PDA

View Full Version : Suitable simulation hardware



Stefan Kroll
June 18, 2013, 06:50 AM
Has anybody had a deeper look into the different hardware components of a system and their influence on simulation performance? I think this would be really interesting, since most of us have a somewhat limited budget for such things and thus have to optimize their spending a bit. (otherwise, maybe we could just settle for this?: http://top500.org/blog/lists/2013/06/press-release/ :-) )
Some examples:

we found that using SSD drives can improve simulation performance quite significantly, but just picking the ‘best’ drive available is simply not possible (would cost us about 8000(!) €/800 GB right now)
‘traditionally’ we use XEON processors for our simulation hardware; we have no real experience with core i7 or AMD CPUs. Is ECC really necessary for Infoworks simulations? Are there any other differences?
Will CPUs that are doing well in benchmarks (eg: http://www.cpubenchmark.net/high_end_cpus.html) be the most desirable solution for Infoworks? Can Infoworks (ICM 2D apart) really make efficient use of, say a twin Xeon or an Opteron 16 core? For some 1D simulations we see no improvement when stepping up from 3 to 4 cores…
For combined 1D+2D simulations in ICM: should we rather focus on a heavy CPU and settle for a low cost cuda GPU, or get a high end GPU and add whatever CPU the remaining budget would still allow?

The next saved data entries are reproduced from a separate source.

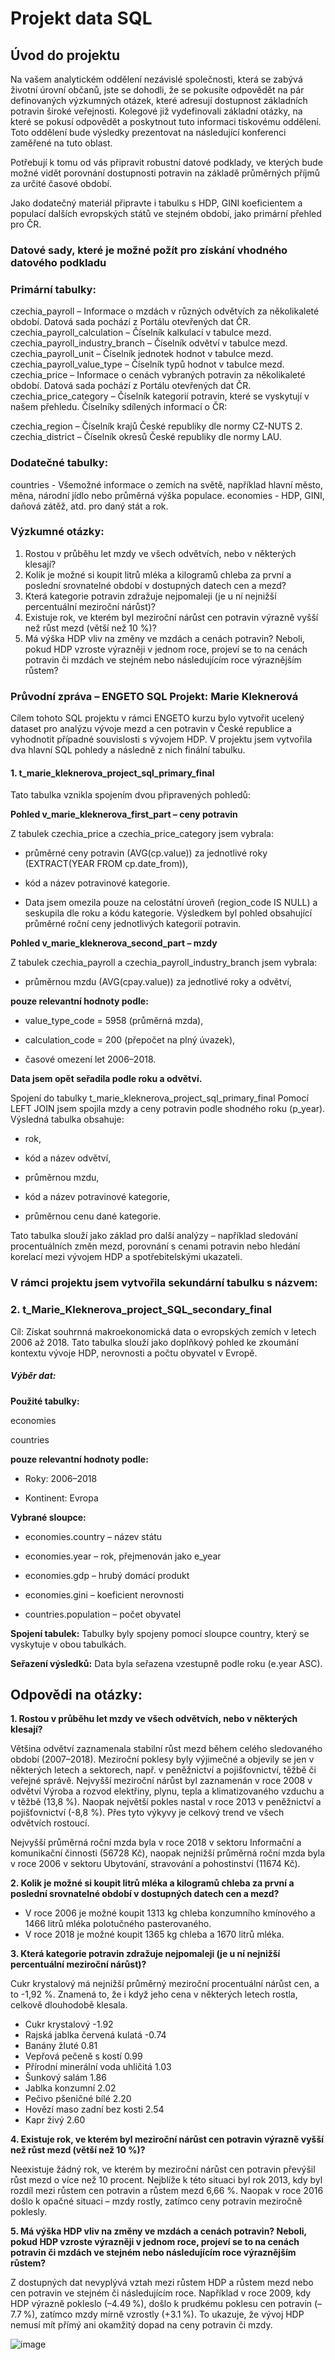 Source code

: # Projekt data SQL

## Úvod do projektu
Na vašem analytickém oddělení nezávislé společnosti, která se zabývá životní úrovní občanů, jste se dohodli, že se pokusíte odpovědět na pár definovaných výzkumných otázek, které adresují dostupnost základních potravin široké veřejnosti. Kolegové již vydefinovali základní otázky, na které se pokusí odpovědět a poskytnout tuto informaci tiskovému oddělení. Toto oddělení bude výsledky prezentovat na následující konferenci zaměřené na tuto oblast.

Potřebují k tomu od vás připravit robustní datové podklady, ve kterých bude možné vidět porovnání dostupnosti potravin na základě průměrných příjmů za určité časové období.

Jako dodatečný materiál připravte i tabulku s HDP, GINI koeficientem a populací dalších evropských států ve stejném období, jako primární přehled pro ČR.

### Datové sady, které je možné požít pro získání vhodného datového podkladu
### Primární tabulky:

czechia_payroll – Informace o mzdách v různých odvětvích za několikaleté období. Datová sada pochází z Portálu otevřených dat ČR.
czechia_payroll_calculation – Číselník kalkulací v tabulce mezd.
czechia_payroll_industry_branch – Číselník odvětví v tabulce mezd.
czechia_payroll_unit – Číselník jednotek hodnot v tabulce mezd.
czechia_payroll_value_type – Číselník typů hodnot v tabulce mezd.
czechia_price – Informace o cenách vybraných potravin za několikaleté období. Datová sada pochází z Portálu otevřených dat ČR.
czechia_price_category – Číselník kategorií potravin, které se vyskytují v našem přehledu.
Číselníky sdílených informací o ČR:

czechia_region – Číselník krajů České republiky dle normy CZ-NUTS 2.
czechia_district – Číselník okresů České republiky dle normy LAU.
### Dodatečné tabulky:

countries - Všemožné informace o zemích na světě, například hlavní město, měna, národní jídlo nebo průměrná výška populace.
economies - HDP, GINI, daňová zátěž, atd. pro daný stát a rok.

### Výzkumné otázky:
1. Rostou v průběhu let mzdy ve všech odvětvích, nebo v některých klesají?
2. Kolik je možné si koupit litrů mléka a kilogramů chleba za první a poslední srovnatelné období v dostupných datech cen a mezd?
3. Která kategorie potravin zdražuje nejpomaleji (je u ní nejnižší percentuální meziroční nárůst)?
4. Existuje rok, ve kterém byl meziroční nárůst cen potravin výrazně vyšší než růst mezd (větší než 10 %)?
5. Má výška HDP vliv na změny ve mzdách a cenách potravin? Neboli, pokud HDP vzroste výrazněji v jednom roce, projeví se to na cenách potravin či mzdách ve stejném nebo následujícím roce výraznějším růstem?

### Průvodní zpráva – ENGETO SQL Projekt: Marie Kleknerová
Cílem tohoto SQL projektu v rámci ENGETO kurzu bylo vytvořit ucelený dataset pro analýzu vývoje mezd a cen potravin v České republice a vyhodnotit případné souvislosti s vývojem HDP. V projektu jsem vytvořila dva hlavní SQL pohledy a následně z nich finální tabulku.

#### 1. t_marie_kleknerova_project_sql_primary_final
Tato tabulka vznikla spojením dvou připravených pohledů:

**Pohled v_marie_kleknerova_first_part – ceny potravin**

Z tabulek czechia_price a czechia_price_category jsem vybrala:

- průměrné ceny potravin (AVG(cp.value)) za jednotlivé roky (EXTRACT(YEAR FROM cp.date_from)),

- kód a název potravinové kategorie.

- Data jsem omezila pouze na celostátní úroveň (region_code IS NULL) a seskupila dle roku a kódu kategorie. Výsledkem byl pohled obsahující průměrné roční ceny jednotlivých kategorií potravin.

**Pohled v_marie_kleknerova_second_part – mzdy**

Z tabulek czechia_payroll a czechia_payroll_industry_branch jsem vybrala:

- průměrnou mzdu (AVG(cpay.value)) za jednotlivé roky a odvětví,

 **pouze relevantní hodnoty podle:**

- value_type_code = 5958 (průměrná mzda),

- calculation_code = 200 (přepočet na plný úvazek),

- časové omezení let 2006–2018.

**Data jsem opět seřadila podle roku a odvětví.**

Spojení do tabulky t_marie_kleknerova_project_sql_primary_final
Pomocí LEFT JOIN jsem spojila mzdy a ceny potravin podle shodného roku (p_year). Výsledná tabulka obsahuje:

- rok,

- kód a název odvětví,

- průměrnou mzdu,

- kód a název potravinové kategorie,

- průměrnou cenu dané kategorie.

Tato tabulka slouží jako základ pro další analýzy – například sledování procentuálních změn mezd, porovnání s cenami potravin nebo hledání korelací mezi vývojem HDP a spotřebitelskými ukazateli.

### V rámci projektu jsem vytvořila sekundární tabulku s názvem:

### 2. t_Marie_Kleknerova_project_SQL_secondary_final

 Cíl:
Získat souhrnná makroekonomická data o evropských zemích v letech 2006 až 2018. Tato tabulka slouží jako doplňkový pohled ke zkoumání kontextu vývoje HDP, nerovnosti a počtu obyvatel v Evropě.

##### Výběr dat:
**Použité tabulky:**

economies

countries

**pouze relevantní hodnoty podle:**

- Roky: 2006–2018

- Kontinent: Evropa

**Vybrané sloupce:**

- economies.country – název státu

- economies.year – rok, přejmenován jako e_year

- economies.gdp – hrubý domácí produkt

- economies.gini – koeficient nerovnosti

- countries.population – počet obyvatel

**Spojení tabulek:**
Tabulky byly spojeny pomocí sloupce country, který se vyskytuje v obou tabulkách.

**Seřazení výsledků:**
Data byla seřazena vzestupně podle roku (e.year ASC).


## Odpovědi na otázky:
**﻿1. Rostou v průběhu let mzdy ve všech odvětvích, nebo v některých klesají?**
 
Většina odvětví zaznamenala stabilní růst mezd během celého sledovaného období (2007–2018). Meziroční poklesy byly výjimečné a objevily se jen v některých letech a sektorech, např. v peněžnictví a pojišťovnictví, těžbě či veřejné správě. Nejvyšší meziroční nárůst byl zaznamenán v roce 2008 v odvětví Výroba a rozvod elektřiny, plynu, tepla a klimatizovaného vzduchu a v těžbě (13,8 %). Naopak největší pokles nastal v roce 2013 v peněžnictví a pojišťovnictví (-8,8 %). Přes tyto výkyvy je celkový trend ve všech odvětvích rostoucí.

Nejvyšší průměrná roční mzda byla v roce 2018 v sektoru Informační a komunikační činnosti (56728 Kč), naopak nejnižší průměrná roční mzda byla v roce 2006 v sektoru Ubytování, stravování a pohostinství (11674 Kč).

**2. Kolik je možné si koupit litrů mléka a kilogramů chleba za první a poslední srovnatelné období v dostupných datech cen a mezd?**

- V roce 2006	je možné koupit  1313 kg chleba konzumního kmínového a 1466 litrů mléka polotučného pasterovaného. 
- V roce 2018 je možné koupit	1365 kg chleba a 1670 litrů mléka.

**3. Která kategorie potravin zdražuje nejpomaleji (je u ní nejnižší percentuální meziroční nárůst)?**

Cukr krystalový má nejnižší průměrný meziroční procentuální nárůst cen, a to -1,92 %. Znamená to, že i když jeho cena v některých letech rostla, celkově dlouhodobě klesala.

- Cukr krystalový -1.92
- Rajská jablka červená kulatá -0.74
- Banány žluté 0.81
- Vepřová pečeně s kostí 0.99
- Přírodní minerální voda uhličitá 1.03
- Šunkový salám	1.86
- Jablka konzumní	2.02
- Pečivo pšeničné bílé	2.20
- Hovězí maso zadní bez kosti	2.54
- Kapr živý	2.60

**4. Existuje rok, ve kterém byl meziroční nárůst cen potravin výrazně vyšší než růst mezd (větší než 10 %)?**

Neexistuje žádný rok, ve kterém by meziroční nárůst cen potravin převýšil růst mezd o více než 10 procent. Nejblíže k této situaci byl rok 2013, kdy byl rozdíl mezi růstem cen potravin a růstem mezd 6,66 %. Naopak v roce 2016 došlo k opačné situaci – mzdy rostly, zatímco ceny potravin meziročně poklesly.

**5. Má výška HDP vliv na změny ve mzdách a cenách potravin? Neboli, pokud HDP vzroste výrazněji v jednom roce, projeví se to na cenách potravin či mzdách ve stejném nebo následujícím roce výraznějším růstem?**

Z dostupných dat nevyplývá vztah mezi růstem HDP a růstem mezd nebo cen potravin ve stejném či následujícím roce. Například v roce 2009, kdy HDP výrazně pokleslo (–4.49 %), došlo k prudkému poklesu cen potravin (–7.7 %), zatímco mzdy mírně vzrostly (+3.1 %). To ukazuje, že vývoj HDP nemusí mít přímý ani okamžitý dopad na ceny potravin či mzdy.

![image](https://github.com/user-attachments/assets/da8b2eda-ed7e-465f-9aac-48b56964f447)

So my question would be: Given a certain budget, how do you choose your simulation hardware?

Kristian Ravnkilde
June 20, 2013, 12:23 AM
Ah, loads of petaflops! That's what we need! But I'm finding sims run well on my (employer's) Core i7 based machine. The 16GB RAM makes a big difference over my previous one. I have a compatible GPU, but I don't find it makes the most dramatic difference, depending on the model - if the 1D part is large or difficult, the 2D part won't be the critical element. I'd gofor CPU and RAM first - you can add a graphics card later when there's spare cash lying around :(.

Stefan Kroll
June 20, 2013, 02:05 AM
Thank you for your input, Kristian! Could you post the details of your i7? I'm still trying to figure out how many cores (the 1D part of) a model can actually efficiently use...

Kristian Ravnkilde
June 20, 2013, 02:46 AM
It's a Core-i7 2600 processor running at 3.40 GHz. This has 4 cores (similar to having two processors, giving yu 8 threads, i.e. 2 per core). IWCS and ICM can access all of them. IWCS will hog them all, but with ICM you can choose how many to allow it to access to leave some processor time for other applications.
You do need lots of RAM to work effectively. I have 16MB, and have not managed to fill it up so far!
Works for me, but other configurations may work as well.

David Garcia
June 25, 2013, 06:44 AM
We've done a bit of benchmarking here with our 1D CS models and found that the sweet spot is 4 core Intel processors with 8-16 GB of RAM. We can throw more cores and more RAM at it, but eventually you end up with diminishing returns. The marginal gains from each extra core or gig of RAM just get smaller and smaller. We have found that hard drive speeds don't really effect model simulation times, but have a huge impact on loading results.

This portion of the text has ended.